Fatima was concerned about the gradual changes she saw in her son. She started thinking of ways of stopping him from going to Daesh, so she sent him to help his uncle in the fields.
She was certain that her son would tell Daesh about her plans and feared they would punish her for that. A few days later, her fears were confirmed. her daughter went to the door again, this time wearing a long dress, but failing to cover her feet. Without fail, a member of Daesh knocked on the door soon after and asked to see Fatima. He scorned her for letting the child outside “without any clothes on”, and asked her to stay at home until he would send for her.
A couple of hours later, two women came to take Fatima to Daesh’s local. There weren’t any women working for Daesh in the village, even the wives of Daesh fighters stayed in their recently acquired homes; therefore, these two women must have come from al-Bab, specifically sent to deliver Fatima’s punishment.

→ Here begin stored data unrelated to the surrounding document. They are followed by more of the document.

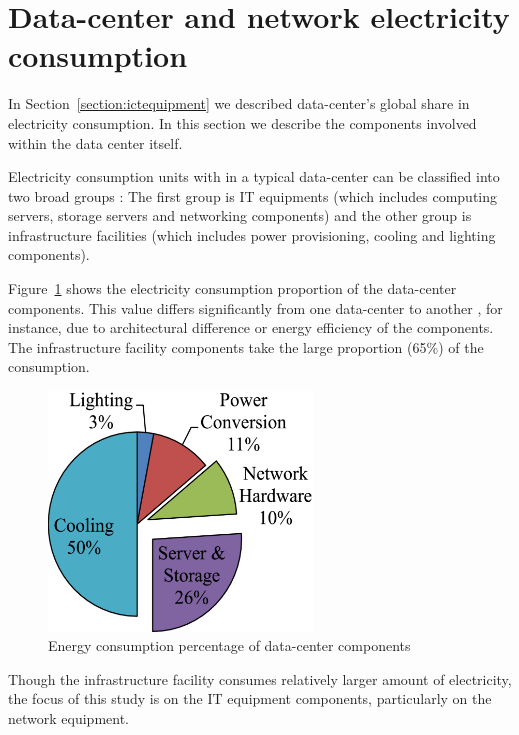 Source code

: \section {Data-center and network electricity consumption}
\label{section:datacenter} 
In Section~\ref{section:ictequipment} we described data-center's global share in electricity consumption. In this section we describe the components involved within the data center itself.

Electricity consumption units with in a typical data-center can be classified into two broad groups \cite{DBLP:journals/comsur/DayarathnaWF16}: The first group is IT equipments (which includes computing servers, storage servers and networking components) and the other group is infrastructure facilities (which includes power provisioning, cooling and lighting components).

Figure~\ref{fig:datacenterenergy} \cite{DBLP:journals/comsur/DayarathnaWF16} shows the electricity consumption proportion of the data-center components. This value differs significantly from one data-center to another \cite{DBLP:series/synthesis/2013Barroso}, for instance, due to architectural difference\cite{DBLP:conf/eenergy/GyarmatiT10} or energy efficiency of the components. The infrastructure facility components take the large proportion (65\%) of the consumption. 
\begin{figure}[ht]
	\begin{center}
		\includegraphics[width=7cm]{images/datacenterenergy.pdf}
		\caption{Energy consumption percentage of data-center components \cite{DBLP:journals/comsur/DayarathnaWF16}}
		\label{fig:datacenterenergy}
	\end{center}
\end{figure}
Though the infrastructure facility consumes relatively larger amount of electricity, the focus of this study is on the IT equipment components, particularly on the network equipment.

Fatima was confused. She felt scared and awkward when one of the two women brought her nose close to her mouth “to smell [her] breath and see if [she] had smoked.”
The two women took her clothes off and proceeded to lash her. Twenty lashes were enough to fill the air with Fatima’s screams. “Each lash felt like they were tearing away my soul, and they were hitting me with all their spite”, Fatima painfully recalls.
When the lashing was over, Fatima was dragged by her hair to the next room, she was offered a new niqab (black all-body covering garment), and was told by one of the two women “All kids belong to Daesh, do you understand?”
Fatima looked at her, smiled and said: “all kids belong to Daesh? God is everlasting.”
A few days later, Fatima escaped to al-Qamishly with her family, and from there to Kurdistan. “I have won the future of my children,” she says.